If Your Child Can Do This, They’re Ready to Learn About Money
When parents tell me, “I’m waiting until my child is ready to learn about money,” I understand exactly what they mean.
They’re not avoiding the topic because they don’t care.
They’re avoiding it because they don’t want to teach it wrongly.
The challenge is this:
Many parents are waiting for signs that don’t actually determine readiness.
And while they wait, their child is still making money-related decisions, just without a framework.
What Parents Usually Think “Ready” Looks Like
When parents say “ready,” they often mean one (or more) of these:
My child is more mature
My child can do maths well
My child can think logically
My child has better emotional control
My child has reached the “right age”
These are understandable assumptions.
But money readiness doesn’t begin when a child becomes perfectly rational.
It begins when a child can make small choices and reflect on them, even if they’re still messy.

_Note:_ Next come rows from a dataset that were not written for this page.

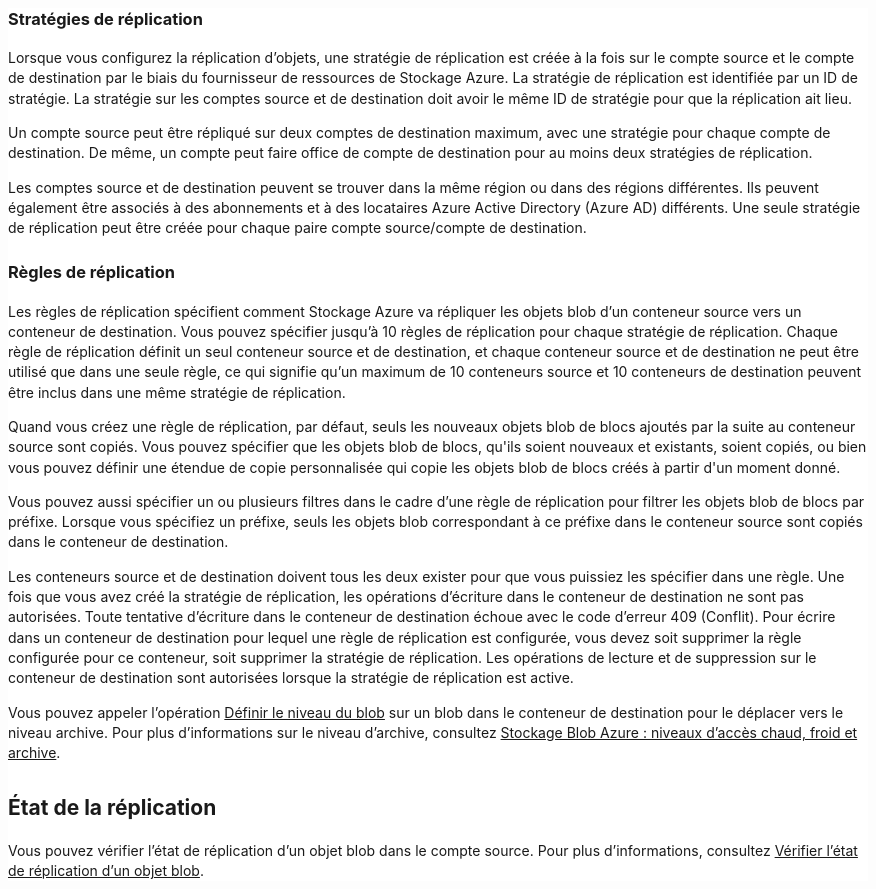 ### <a name="replication-policies"></a>Stratégies de réplication

Lorsque vous configurez la réplication d’objets, une stratégie de réplication est créée à la fois sur le compte source et le compte de destination par le biais du fournisseur de ressources de Stockage Azure. La stratégie de réplication est identifiée par un ID de stratégie. La stratégie sur les comptes source et de destination doit avoir le même ID de stratégie pour que la réplication ait lieu.

Un compte source peut être répliqué sur deux comptes de destination maximum, avec une stratégie pour chaque compte de destination. De même, un compte peut faire office de compte de destination pour au moins deux stratégies de réplication.

Les comptes source et de destination peuvent se trouver dans la même région ou dans des régions différentes. Ils peuvent également être associés à des abonnements et à des locataires Azure Active Directory (Azure AD) différents. Une seule stratégie de réplication peut être créée pour chaque paire compte source/compte de destination.

### <a name="replication-rules"></a>Règles de réplication

Les règles de réplication spécifient comment Stockage Azure va répliquer les objets blob d’un conteneur source vers un conteneur de destination. Vous pouvez spécifier jusqu’à 10 règles de réplication pour chaque stratégie de réplication. Chaque règle de réplication définit un seul conteneur source et de destination, et chaque conteneur source et de destination ne peut être utilisé que dans une seule règle, ce qui signifie qu’un maximum de 10 conteneurs source et 10 conteneurs de destination peuvent être inclus dans une même stratégie de réplication.

Quand vous créez une règle de réplication, par défaut, seuls les nouveaux objets blob de blocs ajoutés par la suite au conteneur source sont copiés. Vous pouvez spécifier que les objets blob de blocs, qu'ils soient nouveaux et existants, soient copiés, ou bien vous pouvez définir une étendue de copie personnalisée qui copie les objets blob de blocs créés à partir d'un moment donné.

Vous pouvez aussi spécifier un ou plusieurs filtres dans le cadre d’une règle de réplication pour filtrer les objets blob de blocs par préfixe. Lorsque vous spécifiez un préfixe, seuls les objets blob correspondant à ce préfixe dans le conteneur source sont copiés dans le conteneur de destination.

Les conteneurs source et de destination doivent tous les deux exister pour que vous puissiez les spécifier dans une règle. Une fois que vous avez créé la stratégie de réplication, les opérations d’écriture dans le conteneur de destination ne sont pas autorisées. Toute tentative d’écriture dans le conteneur de destination échoue avec le code d’erreur 409 (Conflit). Pour écrire dans un conteneur de destination pour lequel une règle de réplication est configurée, vous devez soit supprimer la règle configurée pour ce conteneur, soit supprimer la stratégie de réplication. Les opérations de lecture et de suppression sur le conteneur de destination sont autorisées lorsque la stratégie de réplication est active.

Vous pouvez appeler l’opération [Définir le niveau du blob](/rest/api/storageservices/set-blob-tier) sur un blob dans le conteneur de destination pour le déplacer vers le niveau archive. Pour plus d’informations sur le niveau d’archive, consultez [Stockage Blob Azure : niveaux d’accès chaud, froid et archive](storage-blob-storage-tiers.md#archive-access-tier).

## <a name="replication-status"></a>État de la réplication

Vous pouvez vérifier l’état de réplication d’un objet blob dans le compte source. Pour plus d’informations, consultez [Vérifier l’état de réplication d’un objet blob](object-replication-configure.md#check-the-replication-status-of-a-blob).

Readiness Is Behaviour, Not Age
From a behavioural standpoint, readiness often shows up earlier than parents expect.
Here are a few simple markers:
1) They can choose between two options
Not just choosing what they like, but noticing there are trade-offs.
For example, you can ask:
“Would you rather eat at a hawker centre or a restaurant today?”

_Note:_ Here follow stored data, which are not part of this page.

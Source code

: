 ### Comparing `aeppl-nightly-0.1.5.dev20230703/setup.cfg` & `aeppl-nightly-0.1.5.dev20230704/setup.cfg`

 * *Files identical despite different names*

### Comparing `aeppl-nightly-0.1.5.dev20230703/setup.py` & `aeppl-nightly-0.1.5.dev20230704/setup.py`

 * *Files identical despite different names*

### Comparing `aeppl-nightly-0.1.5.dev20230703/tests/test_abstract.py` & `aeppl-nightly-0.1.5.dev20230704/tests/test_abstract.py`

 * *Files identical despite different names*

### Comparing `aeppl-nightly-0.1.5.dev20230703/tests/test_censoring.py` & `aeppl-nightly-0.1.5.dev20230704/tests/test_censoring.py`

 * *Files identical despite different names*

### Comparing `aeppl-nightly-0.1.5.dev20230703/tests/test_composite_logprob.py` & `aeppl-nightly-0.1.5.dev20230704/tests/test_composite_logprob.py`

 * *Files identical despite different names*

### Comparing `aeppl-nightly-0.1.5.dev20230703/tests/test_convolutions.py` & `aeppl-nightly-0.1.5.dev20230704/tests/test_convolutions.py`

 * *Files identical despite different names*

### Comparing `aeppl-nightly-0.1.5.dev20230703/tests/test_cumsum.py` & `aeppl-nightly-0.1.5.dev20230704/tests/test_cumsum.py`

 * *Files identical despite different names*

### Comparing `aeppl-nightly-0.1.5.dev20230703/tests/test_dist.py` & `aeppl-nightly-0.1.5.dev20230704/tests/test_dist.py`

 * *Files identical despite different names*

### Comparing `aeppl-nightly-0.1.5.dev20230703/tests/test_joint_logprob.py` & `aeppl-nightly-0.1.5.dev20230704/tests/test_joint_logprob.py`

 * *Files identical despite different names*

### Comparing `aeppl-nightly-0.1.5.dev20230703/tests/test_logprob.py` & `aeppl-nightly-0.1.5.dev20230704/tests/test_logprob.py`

Even if a child doesn’t talk about money directly, they can usually understand trade-offs:
comfort vs cost
convenience vs effort
experience vs simplicity
2) They can follow simple instructions and complete small tasks
This matters because money decisions require follow-through: plan, choose, act, and accept outcomes.
3) They show preferences and curiosity
The most underrated marker of readiness is this: they ask “why,” or they can explain why they want something.
That ability to explain is the start of decision-making.
A Simple Test: Give Them Small, Low-Risk Decisions
If you want to know whether your child is ready, don’t start with a lecture.
Start with a small decision.
One of the most practical ways is a controlled spending limit, a simple budget.
I tried this recently with my children during a recent trip to Japan. I gave each of them a fixed amount of yen to spend as their own holiday money.
What happened was interesting:
One chose lower-cost items so they could buy more items.
Another chose a higher-cost item because they valued quality or meaning over quantity.
Both were valid choices.
The point wasn’t whether they ‘spent correctly’. The point was that they could choose within limits and live with the outcome.
And here’s the part that matters most:
I didn’t dictate what they should buy. I asked questions.
“Why this?”
“Did you consider that?”
“Are you happy with your decision?”
That reflection completes the learning loop.
Why Waiting for “Perfect Readiness” Backfires
There’s a perfectionism trap many of us fall into, particularly in Singapore.
We wait until:
the plan is perfect
our child is perfect
we are confident we won’t mess it up
But habits don’t wait for perfection.
Children form patterns anyway, through:
exposure
convenience
peers
observation
If we wait too long, guidance becomes harder not because parents are weak, but because influence naturally shifts as children grow.
So instead of aiming for perfect readiness, aim for something more realistic: early, guided exposure.
What to Do When You Notice the Signs
Once you realise your child is ready, the healthiest response is neither:
doing nothing, nor
overreacting and controlling everything
A better approach is:
1) Give more opportunities to decide
Start small. Keep the stakes low.
2) Observe without shaming
Let the decision be theirs, even when you disagree.
3) Ask them to reflect
“Do you regret it?”
“Are you happy with it?”
“What might you do differently next time?”
The goal is not perfect decisions.
The goal is ownership.
Because a child who only makes “good decisions” to please adults doesn’t actually learn decision-making. They learn compliance.
What Parents Should Not Worry About Yet
If you’re starting now, here are a few things you can release immediately:
You don’t need a perfect money system at home.
You don’t need your child to fully understand everything.
You don’t need to teach everything yourself.
You don’t need to rush or “catch up.”
What you need is consistency over time: small decisions, guided reflection, repeated exposure.
That’s how habits form.
The Quiet Truth About Readiness
Your child doesn’t need to be older to start learning about money.
They need to be able to choose something, experience the result, and reflect, even in small ways.
If they can do that, they’re ready.
And if you begin with calm, guided exposure, you won’t be teaching “money” too early.
You’ll be teaching something more valuable: how to think before they choose.